§ **Records from a collection**:

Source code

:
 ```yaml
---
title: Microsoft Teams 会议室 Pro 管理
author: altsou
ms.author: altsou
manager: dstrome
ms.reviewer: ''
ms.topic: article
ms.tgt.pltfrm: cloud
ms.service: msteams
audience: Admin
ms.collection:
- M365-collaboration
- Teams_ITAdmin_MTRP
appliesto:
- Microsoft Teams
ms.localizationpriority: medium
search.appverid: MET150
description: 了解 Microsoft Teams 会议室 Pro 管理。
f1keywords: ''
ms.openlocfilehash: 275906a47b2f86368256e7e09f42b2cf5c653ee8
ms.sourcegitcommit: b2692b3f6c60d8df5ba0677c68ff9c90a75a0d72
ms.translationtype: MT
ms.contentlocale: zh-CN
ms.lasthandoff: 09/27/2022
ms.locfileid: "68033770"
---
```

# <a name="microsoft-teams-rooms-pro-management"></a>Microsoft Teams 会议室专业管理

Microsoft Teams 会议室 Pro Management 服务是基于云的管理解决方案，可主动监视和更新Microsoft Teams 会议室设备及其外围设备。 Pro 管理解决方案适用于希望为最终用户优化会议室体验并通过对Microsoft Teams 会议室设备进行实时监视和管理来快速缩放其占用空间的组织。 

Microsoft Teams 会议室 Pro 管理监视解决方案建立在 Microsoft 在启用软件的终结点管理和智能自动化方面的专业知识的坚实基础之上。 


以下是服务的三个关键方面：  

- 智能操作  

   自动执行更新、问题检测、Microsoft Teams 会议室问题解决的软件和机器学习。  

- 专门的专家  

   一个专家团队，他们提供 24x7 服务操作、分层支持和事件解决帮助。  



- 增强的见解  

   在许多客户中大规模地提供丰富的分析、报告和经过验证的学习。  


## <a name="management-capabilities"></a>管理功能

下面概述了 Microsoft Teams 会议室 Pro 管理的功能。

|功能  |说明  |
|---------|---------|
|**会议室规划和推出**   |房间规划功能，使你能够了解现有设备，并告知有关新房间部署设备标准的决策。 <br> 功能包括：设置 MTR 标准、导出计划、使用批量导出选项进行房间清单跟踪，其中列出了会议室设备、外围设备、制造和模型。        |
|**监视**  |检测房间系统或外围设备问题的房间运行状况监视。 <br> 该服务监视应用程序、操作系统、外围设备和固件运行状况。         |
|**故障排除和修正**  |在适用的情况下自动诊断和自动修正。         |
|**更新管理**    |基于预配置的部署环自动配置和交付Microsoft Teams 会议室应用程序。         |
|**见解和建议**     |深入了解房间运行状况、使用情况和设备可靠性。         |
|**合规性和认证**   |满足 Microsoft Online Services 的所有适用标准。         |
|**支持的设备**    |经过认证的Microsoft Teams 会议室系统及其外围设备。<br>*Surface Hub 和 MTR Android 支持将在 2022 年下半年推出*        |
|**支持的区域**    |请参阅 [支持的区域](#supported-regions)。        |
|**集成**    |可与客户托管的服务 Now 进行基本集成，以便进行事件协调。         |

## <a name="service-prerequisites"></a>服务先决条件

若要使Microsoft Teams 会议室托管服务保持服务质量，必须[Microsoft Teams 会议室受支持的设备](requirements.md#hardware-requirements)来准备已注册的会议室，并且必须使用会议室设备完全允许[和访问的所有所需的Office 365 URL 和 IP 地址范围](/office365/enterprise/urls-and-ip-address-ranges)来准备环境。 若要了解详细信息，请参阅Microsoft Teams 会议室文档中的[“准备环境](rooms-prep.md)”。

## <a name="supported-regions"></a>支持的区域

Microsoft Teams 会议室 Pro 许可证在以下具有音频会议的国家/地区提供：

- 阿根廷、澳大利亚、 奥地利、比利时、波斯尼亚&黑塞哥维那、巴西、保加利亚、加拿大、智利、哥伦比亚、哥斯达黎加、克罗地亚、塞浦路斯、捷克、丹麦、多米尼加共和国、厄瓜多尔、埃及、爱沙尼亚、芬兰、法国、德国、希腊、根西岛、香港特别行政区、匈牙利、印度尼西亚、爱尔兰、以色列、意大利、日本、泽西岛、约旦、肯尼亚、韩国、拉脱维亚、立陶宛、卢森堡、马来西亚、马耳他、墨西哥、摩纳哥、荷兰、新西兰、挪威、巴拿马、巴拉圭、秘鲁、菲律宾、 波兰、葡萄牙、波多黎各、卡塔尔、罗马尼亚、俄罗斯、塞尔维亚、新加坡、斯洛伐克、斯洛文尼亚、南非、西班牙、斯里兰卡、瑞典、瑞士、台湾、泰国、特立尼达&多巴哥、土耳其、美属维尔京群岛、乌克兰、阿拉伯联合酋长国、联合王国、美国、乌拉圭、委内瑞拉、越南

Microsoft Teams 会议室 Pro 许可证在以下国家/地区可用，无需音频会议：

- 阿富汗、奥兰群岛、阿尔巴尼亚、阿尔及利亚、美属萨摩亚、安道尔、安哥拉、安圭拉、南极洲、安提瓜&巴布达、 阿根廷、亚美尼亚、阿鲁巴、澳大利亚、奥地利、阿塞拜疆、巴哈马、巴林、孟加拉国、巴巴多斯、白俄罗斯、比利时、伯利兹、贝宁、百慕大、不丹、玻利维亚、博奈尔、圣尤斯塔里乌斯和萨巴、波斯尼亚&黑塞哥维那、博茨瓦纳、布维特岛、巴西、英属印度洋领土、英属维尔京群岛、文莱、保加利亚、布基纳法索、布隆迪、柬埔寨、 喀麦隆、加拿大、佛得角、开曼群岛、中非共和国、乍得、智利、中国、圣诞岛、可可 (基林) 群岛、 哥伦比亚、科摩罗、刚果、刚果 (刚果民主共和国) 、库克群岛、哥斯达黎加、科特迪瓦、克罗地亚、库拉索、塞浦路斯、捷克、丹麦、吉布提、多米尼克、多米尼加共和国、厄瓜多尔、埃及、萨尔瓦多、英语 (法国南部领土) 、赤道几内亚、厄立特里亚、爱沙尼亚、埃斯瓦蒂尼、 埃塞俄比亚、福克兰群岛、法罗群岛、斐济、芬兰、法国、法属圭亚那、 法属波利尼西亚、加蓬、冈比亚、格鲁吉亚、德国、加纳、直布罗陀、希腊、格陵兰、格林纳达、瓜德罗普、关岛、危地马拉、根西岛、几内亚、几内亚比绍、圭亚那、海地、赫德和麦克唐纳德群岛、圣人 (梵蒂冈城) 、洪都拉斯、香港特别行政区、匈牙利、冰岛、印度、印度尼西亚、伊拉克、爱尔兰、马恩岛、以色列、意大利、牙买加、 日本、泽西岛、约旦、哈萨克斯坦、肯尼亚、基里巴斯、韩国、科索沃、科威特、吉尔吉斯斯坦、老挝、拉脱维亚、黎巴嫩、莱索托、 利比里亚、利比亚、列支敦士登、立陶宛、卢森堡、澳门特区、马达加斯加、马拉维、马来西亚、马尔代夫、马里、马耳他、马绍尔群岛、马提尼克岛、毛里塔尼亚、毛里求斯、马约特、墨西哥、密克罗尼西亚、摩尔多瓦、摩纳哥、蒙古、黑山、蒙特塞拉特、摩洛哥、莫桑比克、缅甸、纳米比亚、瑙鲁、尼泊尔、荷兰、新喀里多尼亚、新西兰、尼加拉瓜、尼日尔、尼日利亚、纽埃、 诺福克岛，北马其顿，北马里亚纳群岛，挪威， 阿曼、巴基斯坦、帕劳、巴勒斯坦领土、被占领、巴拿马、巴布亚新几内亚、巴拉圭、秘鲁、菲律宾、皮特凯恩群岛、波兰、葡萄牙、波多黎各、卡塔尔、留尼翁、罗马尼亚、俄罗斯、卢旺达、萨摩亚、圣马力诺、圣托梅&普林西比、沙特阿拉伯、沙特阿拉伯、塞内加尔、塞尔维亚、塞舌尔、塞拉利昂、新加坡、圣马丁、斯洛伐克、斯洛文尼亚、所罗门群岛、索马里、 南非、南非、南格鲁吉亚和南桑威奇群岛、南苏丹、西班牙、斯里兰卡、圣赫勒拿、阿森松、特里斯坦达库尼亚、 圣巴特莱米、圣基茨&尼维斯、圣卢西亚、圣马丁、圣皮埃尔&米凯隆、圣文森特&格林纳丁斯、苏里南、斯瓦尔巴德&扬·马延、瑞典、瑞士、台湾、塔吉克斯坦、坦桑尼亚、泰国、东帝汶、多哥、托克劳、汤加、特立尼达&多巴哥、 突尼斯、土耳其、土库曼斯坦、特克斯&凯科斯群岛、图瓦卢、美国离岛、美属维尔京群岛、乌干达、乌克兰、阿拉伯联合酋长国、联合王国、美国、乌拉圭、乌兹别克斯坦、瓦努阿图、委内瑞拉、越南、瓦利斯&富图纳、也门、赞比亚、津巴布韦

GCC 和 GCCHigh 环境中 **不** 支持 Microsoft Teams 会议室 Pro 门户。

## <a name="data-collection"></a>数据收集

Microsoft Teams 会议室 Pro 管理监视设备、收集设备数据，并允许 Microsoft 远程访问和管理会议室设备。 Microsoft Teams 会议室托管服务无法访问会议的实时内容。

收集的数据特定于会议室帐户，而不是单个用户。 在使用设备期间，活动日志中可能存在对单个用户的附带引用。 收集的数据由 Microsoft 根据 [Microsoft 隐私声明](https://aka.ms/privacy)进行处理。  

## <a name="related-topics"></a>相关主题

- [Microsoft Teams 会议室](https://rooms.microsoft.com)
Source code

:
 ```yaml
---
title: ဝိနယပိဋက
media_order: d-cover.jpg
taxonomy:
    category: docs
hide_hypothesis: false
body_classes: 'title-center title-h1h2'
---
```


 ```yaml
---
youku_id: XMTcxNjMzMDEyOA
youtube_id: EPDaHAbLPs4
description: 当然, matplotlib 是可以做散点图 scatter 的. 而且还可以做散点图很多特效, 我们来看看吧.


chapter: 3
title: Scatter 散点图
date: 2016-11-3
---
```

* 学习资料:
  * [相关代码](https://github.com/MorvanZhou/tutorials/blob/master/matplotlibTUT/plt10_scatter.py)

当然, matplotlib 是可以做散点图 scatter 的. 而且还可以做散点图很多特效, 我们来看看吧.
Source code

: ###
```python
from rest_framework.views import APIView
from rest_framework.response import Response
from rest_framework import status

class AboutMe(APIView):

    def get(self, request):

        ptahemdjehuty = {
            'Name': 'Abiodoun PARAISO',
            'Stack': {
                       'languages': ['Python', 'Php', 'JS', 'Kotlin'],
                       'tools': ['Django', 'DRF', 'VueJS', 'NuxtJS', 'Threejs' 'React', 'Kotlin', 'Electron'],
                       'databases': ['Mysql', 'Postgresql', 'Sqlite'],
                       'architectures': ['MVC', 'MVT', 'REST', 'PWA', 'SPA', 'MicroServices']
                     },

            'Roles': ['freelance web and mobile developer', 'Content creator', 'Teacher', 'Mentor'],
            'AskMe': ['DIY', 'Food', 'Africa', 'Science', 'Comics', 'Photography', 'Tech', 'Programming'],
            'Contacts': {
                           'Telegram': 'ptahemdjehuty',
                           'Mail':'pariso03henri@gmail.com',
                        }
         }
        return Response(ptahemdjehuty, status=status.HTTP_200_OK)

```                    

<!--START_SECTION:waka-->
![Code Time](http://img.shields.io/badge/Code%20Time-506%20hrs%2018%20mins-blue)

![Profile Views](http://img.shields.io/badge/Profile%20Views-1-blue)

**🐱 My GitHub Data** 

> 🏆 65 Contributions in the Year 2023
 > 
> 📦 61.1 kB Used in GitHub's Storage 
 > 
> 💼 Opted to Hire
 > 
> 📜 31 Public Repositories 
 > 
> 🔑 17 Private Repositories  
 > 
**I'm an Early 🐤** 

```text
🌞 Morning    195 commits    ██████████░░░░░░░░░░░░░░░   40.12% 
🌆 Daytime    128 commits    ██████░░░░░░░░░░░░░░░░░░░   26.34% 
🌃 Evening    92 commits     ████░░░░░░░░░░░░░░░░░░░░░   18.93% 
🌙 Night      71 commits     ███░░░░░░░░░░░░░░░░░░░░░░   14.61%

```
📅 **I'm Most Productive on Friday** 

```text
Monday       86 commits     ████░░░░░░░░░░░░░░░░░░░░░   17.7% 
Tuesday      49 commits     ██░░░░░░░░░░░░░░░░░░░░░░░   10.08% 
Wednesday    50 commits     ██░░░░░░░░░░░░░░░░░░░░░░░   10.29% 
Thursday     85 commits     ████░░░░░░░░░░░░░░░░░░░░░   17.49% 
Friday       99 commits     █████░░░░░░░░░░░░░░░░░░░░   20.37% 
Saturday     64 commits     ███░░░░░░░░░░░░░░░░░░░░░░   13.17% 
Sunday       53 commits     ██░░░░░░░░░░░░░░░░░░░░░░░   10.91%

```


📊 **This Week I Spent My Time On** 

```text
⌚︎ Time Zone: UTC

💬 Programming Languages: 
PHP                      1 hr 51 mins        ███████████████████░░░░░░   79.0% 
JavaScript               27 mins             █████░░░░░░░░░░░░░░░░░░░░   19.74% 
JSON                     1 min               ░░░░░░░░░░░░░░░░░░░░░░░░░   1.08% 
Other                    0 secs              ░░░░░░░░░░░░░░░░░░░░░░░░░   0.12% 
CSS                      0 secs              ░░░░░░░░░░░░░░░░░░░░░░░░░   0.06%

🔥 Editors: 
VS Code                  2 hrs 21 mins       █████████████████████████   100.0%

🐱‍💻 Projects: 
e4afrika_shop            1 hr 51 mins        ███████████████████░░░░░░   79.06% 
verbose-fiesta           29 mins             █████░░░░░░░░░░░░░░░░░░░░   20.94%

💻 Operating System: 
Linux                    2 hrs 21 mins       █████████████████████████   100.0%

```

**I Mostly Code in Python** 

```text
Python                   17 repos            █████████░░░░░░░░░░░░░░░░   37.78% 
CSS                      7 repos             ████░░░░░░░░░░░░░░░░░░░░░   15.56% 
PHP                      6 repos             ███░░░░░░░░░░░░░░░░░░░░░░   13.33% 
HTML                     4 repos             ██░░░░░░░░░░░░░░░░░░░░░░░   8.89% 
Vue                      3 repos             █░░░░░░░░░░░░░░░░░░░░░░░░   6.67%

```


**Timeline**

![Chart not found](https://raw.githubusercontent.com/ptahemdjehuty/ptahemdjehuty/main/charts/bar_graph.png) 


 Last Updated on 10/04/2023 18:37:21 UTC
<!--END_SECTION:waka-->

§ **What to work on**: For every line of the records that has the word "Kotlin" in it, make a copy.

§ **Solution to the exercise**:
                       'languages': ['Python', 'Php', 'JS', 'Kotlin'],
                       'tools': ['Django', 'DRF', 'VueJS', 'NuxtJS', 'Threejs' 'React', 'Kotlin', 'Electron'],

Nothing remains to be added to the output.